Cytogenetic location verification
Dave Burt stated that as location information could be generated by submitters from FISH, BAC, or other data, and this can further compound errors, was there any priority? Donna Maglott said that NCBI put a high value on STS mapping and were trying to identify and verify locations within their databases.
Genew Database
There were a number of requests for HGNC curated sequence accession IDs to be made available. This is not currently possible as these fields in the database have always been private and some may contain confidential data. It will be possible to address this in the future; but it will require detailed curation. Sequence accession IDs that are associated with a gene symbol may not be associated with approved symbols in the public databases. Therefore, we will need to check each gene to confirm that the accession IDs can be released.
HGNC ID numbers were also discussed. The publicly available online database is a search engine that uses some of the text files exported from the private database. The HGNC IDs are used internally and are exported to one of the downloadable text files; however, it is not possible to search these online as the search engine does not support this facility. Marie-Paule LeFranc challenged this and HGNC agreed to investigate the feasibility of changing the online search engine. However, it would be more useful to upgrade the database to give full online searching and editorial capabilities. We are investigating changing to MySQL and are currently awaiting delivery of our new server, which will be able to support this.
Integrity of gene symbol mapping between databases
The introduction of HGNC IDs for each gene has aided database interoperabiltiy, but Rolf Apweiler questioned the tracking of these between gene merges and splits; for current details see NomeNews Issue 5. HGNC agreed to re-evaluate their procedure in comparison to other databases.
Other Genomic Features
Tom Broad questioned whether LINEs and SINEs were to be named/identified within the human genome and how to name (and identify) non-translated mRNAs e.g. H19. He also queried how almost identical loci in multiple locations should best be named; in the human we assign symbols in a consecutive number series eg ABCD1P1 on 2p11, ABCD1P2 on 10p11, ABCD1P3 on 16p11 and ABCD1P4 on 22q11.

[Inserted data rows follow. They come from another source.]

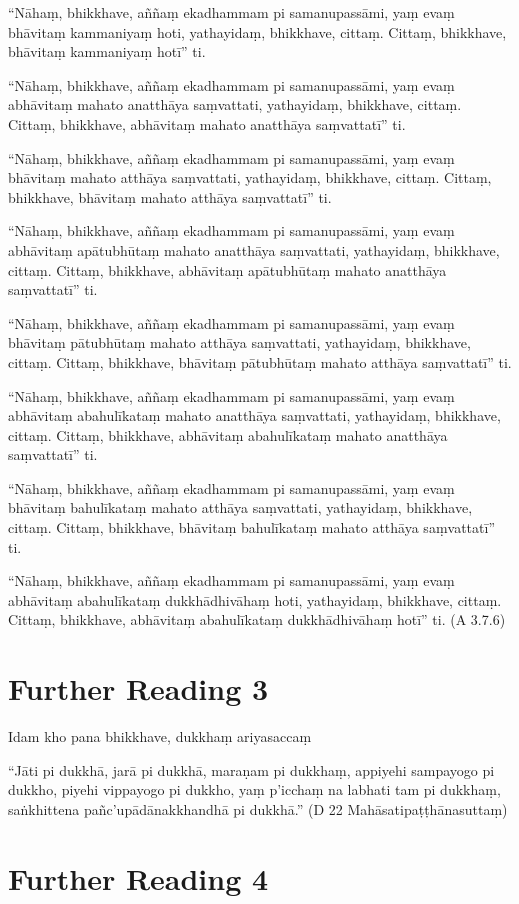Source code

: “Nāhaṃ, bhikkhave, aññaṃ ekadhammam pi samanupassāmi, yaṃ evaṃ bhāvitaṃ kammaniyaṃ hoti, yathayidaṃ, bhikkhave, cittaṃ. Cittaṃ, bhikkhave, bhāvitaṃ kammaniyaṃ hotī” ti.

“Nāhaṃ, bhikkhave, aññaṃ ekadhammam pi samanupassāmi, yaṃ evaṃ abhāvitaṃ mahato anatthāya saṃvattati, yathayidaṃ, bhikkhave, cittaṃ. Cittaṃ, bhikkhave, abhāvitaṃ mahato anatthāya saṃvattatī” ti.

“Nāhaṃ, bhikkhave, aññaṃ ekadhammam pi samanupassāmi, yaṃ evaṃ bhāvitaṃ mahato atthāya saṃvattati, yathayidaṃ, bhikkhave, cittaṃ. Cittaṃ, bhikkhave, bhāvitaṃ mahato atthāya saṃvattatī” ti.

“Nāhaṃ, bhikkhave, aññaṃ ekadhammam pi samanupassāmi, yaṃ evaṃ abhāvitaṃ apātubhūtaṃ mahato anatthāya saṃvattati, yathayidaṃ, bhikkhave, cittaṃ. Cittaṃ, bhikkhave, abhāvitaṃ apātubhūtaṃ mahato anatthāya saṃvattatī” ti.

“Nāhaṃ, bhikkhave, aññaṃ ekadhammam pi samanupassāmi, yaṃ evaṃ bhāvitaṃ pātubhūtaṃ mahato atthāya saṃvattati, yathayidaṃ, bhikkhave, cittaṃ. Cittaṃ, bhikkhave, bhāvitaṃ pātubhūtaṃ mahato atthāya saṃvattatī” ti.

“Nāhaṃ, bhikkhave, aññaṃ ekadhammam pi samanupassāmi, yaṃ evaṃ abhāvitaṃ abahulīkataṃ mahato anatthāya saṃvattati, yathayidaṃ, bhikkhave, cittaṃ. Cittaṃ, bhikkhave, abhāvitaṃ abahulīkataṃ mahato anatthāya saṃvattatī” ti.

“Nāhaṃ, bhikkhave, aññaṃ ekadhammam pi samanupassāmi, yaṃ evaṃ bhāvitaṃ bahulīkataṃ mahato atthāya saṃvattati, yathayidaṃ, bhikkhave, cittaṃ. Cittaṃ, bhikkhave, bhāvitaṃ bahulīkataṃ mahato atthāya saṃvattatī” ti.

“Nāhaṃ, bhikkhave, aññaṃ ekadhammam pi samanupassāmi, yaṃ evaṃ abhāvitaṃ abahulīkataṃ dukkhādhivāhaṃ hoti, yathayidaṃ, bhikkhave, cittaṃ. Cittaṃ, bhikkhave, abhāvitaṃ abahulīkataṃ dukkhādhivāhaṃ hotī” ti. (A 3.7.6)

\section*{Further Reading 3}

Idam kho pana bhikkhave, dukkhaṃ ariyasaccaṃ

“Jāti pi dukkhā, jarā pi dukkhā, maraṇam pi dukkhaṃ, appiyehi sampayogo pi dukkho, piyehi vippayogo pi dukkho‚ yaṃ p’icchaṃ na labhati tam pi dukkhaṃ, saṅkhittena pañc’upādānakkhandhā pi dukkhā.” (D 22 Mahāsatipaṭṭhānasuttaṃ)

\section*{Further Reading 4}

Gene families - correct identification of individual members
Dave Burt questioned the criteria behind each gene family and asked that these are made publicly available. Tom Broad suggested that gene family committees could be set up, with the ability to publish their decisions.
Publications and funding
Marie-Paule Lefranc, who has been successful in publishing gene family tables for IMGT in Karger publications, addressed this issue which is frequently bemoaned by database-oriented scientists. Marie-Paule encouraged all to pursue publication.

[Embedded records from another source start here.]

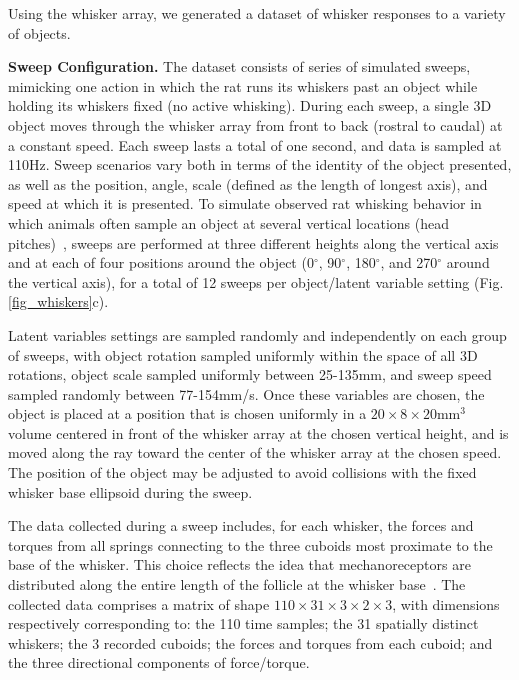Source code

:Using the whisker array, we generated a dataset of whisker responses to a variety of objects.   

\textbf{Sweep Configuration.}  The dataset consists of series of simulated sweeps, mimicking one action in which the rat runs its whiskers past an object while holding its whiskers fixed (no active whisking).   
During each sweep, a single 3D object moves through the whisker array from front to back (rostral to caudal) at a constant speed.  
Each sweep lasts a total of one second, and data is sampled at 110Hz. 
Sweep scenarios vary both in terms of the identity of the object presented, as well as the position, angle, scale (defined as the length of longest axis), and speed at which it is presented.   
To simulate observed rat whisking behavior in which animals often sample an object at several vertical locations (head pitches)~\cite{hobbs2015spatiotemporal}, sweeps are performed at three different heights along the vertical axis and at each of four positions around the object (0$^{\circ}$, 90$^{\circ}$, 180$^{\circ}$, and 270$^{\circ}$ around the vertical axis), for a total of 12 sweeps per object/latent variable setting (Fig. \ref{fig_whiskers}c). 

Latent variables settings are sampled randomly and independently on each group of sweeps, with object rotation sampled uniformly within the space of all 3D rotations, object scale sampled uniformly between 25-135mm, and sweep speed sampled randomly between 77-154mm/s.  
Once these variables are chosen, the object is placed at a position that is chosen uniformly in a  $20 \times 8 \times 20$mm$^{3}$ volume centered in front of the whisker array at the chosen vertical height, and is moved along the ray toward the center of the whisker array at the chosen speed. 
The position of the object may be adjusted to avoid collisions with the fixed whisker base ellipsoid during the sweep. 

The data collected during a sweep includes, for each whisker, the forces and torques from all springs connecting to the three cuboids most proximate to the base of the whisker.  This choice reflects the idea that mechanoreceptors are distributed along the entire length of the follicle at the whisker base~\cite{}.  
The collected data comprises a matrix of shape $110 \times 31 \times 3 \times 2 \times 3$, with dimensions respectively corresponding to: the 110 time samples;  the 31 spatially distinct whiskers; the 3 recorded cuboids; the forces and torques from each cuboid; and the three directional components of force/torque.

Sporadically-occurring genes
Matthew Darlison, who is specifically looking at the alpha globins, raised the problem of whole gene duplication and sequence fusion forming a new gene in some individuals. Nomenclature is particularly difficult for the clinician in such cases, for example a "triplicated alpha" caused by uneven crossing-over. This was discussed and the suggestion of HBA3 not thought an adequate or correctly descriptive solution. One idea was the addition of a "rarity" field to databases enabling identification of these and other population specific haplotypes.
International Advisory Committee
Suggestions were put forward for three new nominees to the IAC: Richard Cammack(IUBMB), Mark Paalman (Managing Editor, Human Mutation) and Steve Scherer (Senior Editor for Human Chromosome 7, GDB and Chair, International Human Genome Organization Mapping Committee).